A little later the Veteran copied some more correspondence into THCB

    I wanted a reality check on the reply that I sent to my academic friend this morning. After sending it you (i.e THCB) I also forwarded it to an acquaintance who has worked for 20+ years in the industry. Unlike my dangerously subversive political views, his are hard core, Reagan-Bush right wing. He is, however, scrupulously honest and empirically open-minded. I pass along to you his comments in anticipation of the fusillade from the medical practitioners of negotiable virtue.

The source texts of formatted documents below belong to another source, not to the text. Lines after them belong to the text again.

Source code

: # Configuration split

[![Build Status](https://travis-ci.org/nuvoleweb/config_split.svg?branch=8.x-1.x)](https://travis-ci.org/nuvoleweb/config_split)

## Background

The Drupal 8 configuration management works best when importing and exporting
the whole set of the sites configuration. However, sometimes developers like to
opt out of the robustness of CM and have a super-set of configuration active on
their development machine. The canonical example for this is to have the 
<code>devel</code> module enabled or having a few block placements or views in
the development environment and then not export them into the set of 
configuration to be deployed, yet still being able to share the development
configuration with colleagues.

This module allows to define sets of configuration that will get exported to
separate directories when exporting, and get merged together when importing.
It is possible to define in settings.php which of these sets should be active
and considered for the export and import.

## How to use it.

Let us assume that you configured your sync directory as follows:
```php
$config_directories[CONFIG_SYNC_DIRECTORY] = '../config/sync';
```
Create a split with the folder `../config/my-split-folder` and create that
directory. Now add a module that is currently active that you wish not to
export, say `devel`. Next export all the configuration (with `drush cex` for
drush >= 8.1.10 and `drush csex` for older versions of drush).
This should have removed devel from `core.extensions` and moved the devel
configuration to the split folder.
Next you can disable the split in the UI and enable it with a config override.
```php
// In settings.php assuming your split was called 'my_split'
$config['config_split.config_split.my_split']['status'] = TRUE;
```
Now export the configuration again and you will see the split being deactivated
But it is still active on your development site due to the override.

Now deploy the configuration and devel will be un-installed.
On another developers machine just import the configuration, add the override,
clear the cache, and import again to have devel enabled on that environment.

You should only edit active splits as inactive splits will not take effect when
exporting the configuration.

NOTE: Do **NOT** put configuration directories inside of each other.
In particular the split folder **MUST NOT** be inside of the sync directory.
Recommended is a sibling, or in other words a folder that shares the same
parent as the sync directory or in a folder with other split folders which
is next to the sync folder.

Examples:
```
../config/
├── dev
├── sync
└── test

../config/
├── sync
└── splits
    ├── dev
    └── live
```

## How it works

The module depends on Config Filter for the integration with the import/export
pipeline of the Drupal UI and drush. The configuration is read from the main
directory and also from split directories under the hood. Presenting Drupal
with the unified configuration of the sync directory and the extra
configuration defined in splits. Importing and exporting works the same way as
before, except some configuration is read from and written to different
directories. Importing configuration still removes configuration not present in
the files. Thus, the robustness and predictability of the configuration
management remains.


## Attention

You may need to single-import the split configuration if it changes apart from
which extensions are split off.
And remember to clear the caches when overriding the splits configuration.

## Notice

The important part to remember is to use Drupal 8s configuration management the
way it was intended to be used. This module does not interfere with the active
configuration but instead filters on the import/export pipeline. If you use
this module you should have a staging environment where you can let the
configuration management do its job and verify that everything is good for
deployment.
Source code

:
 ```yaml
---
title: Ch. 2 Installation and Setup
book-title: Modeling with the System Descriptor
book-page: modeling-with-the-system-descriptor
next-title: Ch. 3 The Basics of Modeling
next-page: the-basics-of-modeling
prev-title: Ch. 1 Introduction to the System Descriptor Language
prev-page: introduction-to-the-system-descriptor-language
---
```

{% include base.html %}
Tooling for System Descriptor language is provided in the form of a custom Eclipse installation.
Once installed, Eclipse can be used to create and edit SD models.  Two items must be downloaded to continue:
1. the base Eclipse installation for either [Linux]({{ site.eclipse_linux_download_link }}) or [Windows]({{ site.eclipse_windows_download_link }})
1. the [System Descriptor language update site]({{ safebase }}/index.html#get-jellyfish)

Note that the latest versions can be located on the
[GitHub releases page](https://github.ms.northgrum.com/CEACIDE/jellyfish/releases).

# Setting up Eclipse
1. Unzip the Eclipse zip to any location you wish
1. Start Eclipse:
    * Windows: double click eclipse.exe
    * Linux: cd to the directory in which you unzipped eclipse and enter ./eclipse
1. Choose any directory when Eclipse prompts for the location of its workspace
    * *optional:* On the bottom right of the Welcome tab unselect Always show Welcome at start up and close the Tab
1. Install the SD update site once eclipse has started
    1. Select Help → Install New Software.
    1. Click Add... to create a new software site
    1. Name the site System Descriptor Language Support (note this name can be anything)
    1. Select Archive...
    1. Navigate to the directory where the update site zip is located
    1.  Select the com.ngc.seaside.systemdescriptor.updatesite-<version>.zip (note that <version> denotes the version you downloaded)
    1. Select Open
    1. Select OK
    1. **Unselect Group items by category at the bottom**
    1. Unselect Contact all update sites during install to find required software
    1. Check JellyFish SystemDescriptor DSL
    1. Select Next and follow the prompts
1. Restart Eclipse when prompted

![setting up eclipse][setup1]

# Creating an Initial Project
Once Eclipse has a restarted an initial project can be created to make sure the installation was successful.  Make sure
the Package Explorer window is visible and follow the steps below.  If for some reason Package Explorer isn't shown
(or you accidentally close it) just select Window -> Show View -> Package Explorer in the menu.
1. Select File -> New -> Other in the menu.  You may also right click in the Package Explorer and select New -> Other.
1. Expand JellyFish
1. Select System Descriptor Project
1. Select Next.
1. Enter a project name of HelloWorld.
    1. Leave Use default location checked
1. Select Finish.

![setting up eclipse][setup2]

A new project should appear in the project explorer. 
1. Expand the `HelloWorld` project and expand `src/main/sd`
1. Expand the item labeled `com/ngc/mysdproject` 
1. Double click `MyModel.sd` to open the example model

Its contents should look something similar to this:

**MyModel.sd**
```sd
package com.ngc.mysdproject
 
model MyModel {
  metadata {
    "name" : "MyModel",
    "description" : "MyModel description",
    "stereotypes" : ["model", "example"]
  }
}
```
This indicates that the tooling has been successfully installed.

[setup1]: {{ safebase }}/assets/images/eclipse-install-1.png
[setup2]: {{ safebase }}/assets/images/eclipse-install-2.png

    "I agree with your message back to _____: the $$ demands of MDs are just amazing. And having been in marketing most of my career (launched two products and Director of Marketing for a biotech company), I can tell you that most of the time pharma is in reactive mode. Those who are strong enough can resist the demands* of the purveyors of the Hippocratic Oath, but it is difficult for the very reason you mentioned: at some point, you know you’ll get left in the competitive dust. And one of the biggest jokes is biotech. Many, if not most of their top honchos are ex-academic researchers. In my experience the majority of them are not at all cognizant (nor do they care) about such trivialities as FDA guidelines or anything that they believe applies only to the dirty, big pharma companies. In their way of thinking, biotech is much too cerebral and pure to be lumped in with the pharma industry."

    *Just look at how the cost per patient of legit clinical trials has zoomed the past 10-12 years; clinical investigators will take on any trial if the price is right.